* _Exercise goal_:
Give as output the line that contains "### approveMax", followed by every remaining line of the entries, unchanged and with nothing added.

* _Record excerpts_:

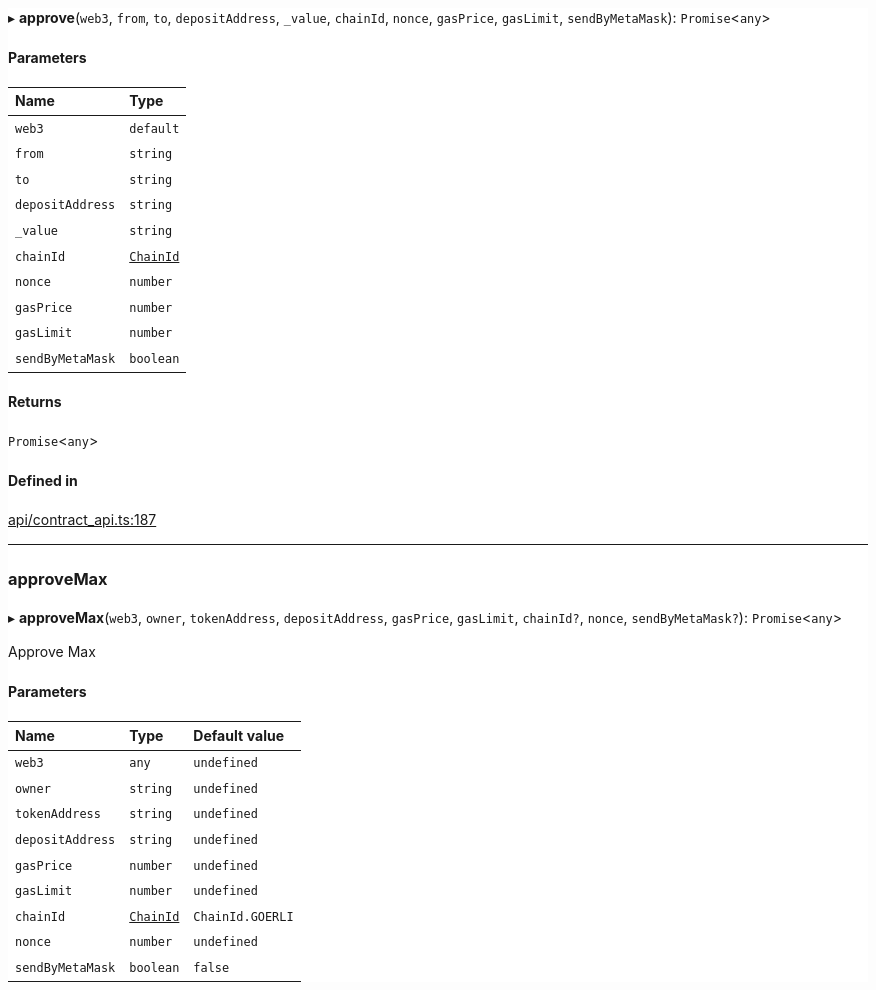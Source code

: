 ▸ **approve**(`web3`, `from`, `to`, `depositAddress`, `_value`, `chainId`, `nonce`, `gasPrice`, `gasLimit`, `sendByMetaMask`): `Promise`<`any`\>

#### Parameters

| Name | Type |
| :------ | :------ |
| `web3` | `default` |
| `from` | `string` |
| `to` | `string` |
| `depositAddress` | `string` |
| `_value` | `string` |
| `chainId` | [`ChainId`](enums/ChainId.md) |
| `nonce` | `number` |
| `gasPrice` | `number` |
| `gasLimit` | `number` |
| `sendByMetaMask` | `boolean` |

#### Returns

`Promise`<`any`\>

#### Defined in

[api/contract_api.ts:187](https://github.com/Loopring/loopring_sdk/blob/acbd5a2/src/api/contract_api.ts#L187)

___

### approveMax

▸ **approveMax**(`web3`, `owner`, `tokenAddress`, `depositAddress`, `gasPrice`, `gasLimit`, `chainId?`, `nonce`, `sendByMetaMask?`): `Promise`<`any`\>

Approve Max

#### Parameters

| Name | Type | Default value |
| :------ | :------ | :------ |
| `web3` | `any` | `undefined` |
| `owner` | `string` | `undefined` |
| `tokenAddress` | `string` | `undefined` |
| `depositAddress` | `string` | `undefined` |
| `gasPrice` | `number` | `undefined` |
| `gasLimit` | `number` | `undefined` |
| `chainId` | [`ChainId`](enums/ChainId.md) | `ChainId.GOERLI` |
| `nonce` | `number` | `undefined` |
| `sendByMetaMask` | `boolean` | `false` |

* _Solution to the exercise_:
### approveMax

▸ **approveMax**(`web3`, `owner`, `tokenAddress`, `depositAddress`, `gasPrice`, `gasLimit`, `chainId?`, `nonce`, `sendByMetaMask?`): `Promise`<`any`\>

Approve Max

#### Parameters

| Name | Type | Default value |
| :------ | :------ | :------ |
| `web3` | `any` | `undefined` |
| `owner` | `string` | `undefined` |
| `tokenAddress` | `string` | `undefined` |
| `depositAddress` | `string` | `undefined` |
| `gasPrice` | `number` | `undefined` |
| `gasLimit` | `number` | `undefined` |
| `chainId` | [`ChainId`](enums/ChainId.md) | `ChainId.GOERLI` |
| `nonce` | `number` | `undefined` |
| `sendByMetaMask` | `boolean` | `false` |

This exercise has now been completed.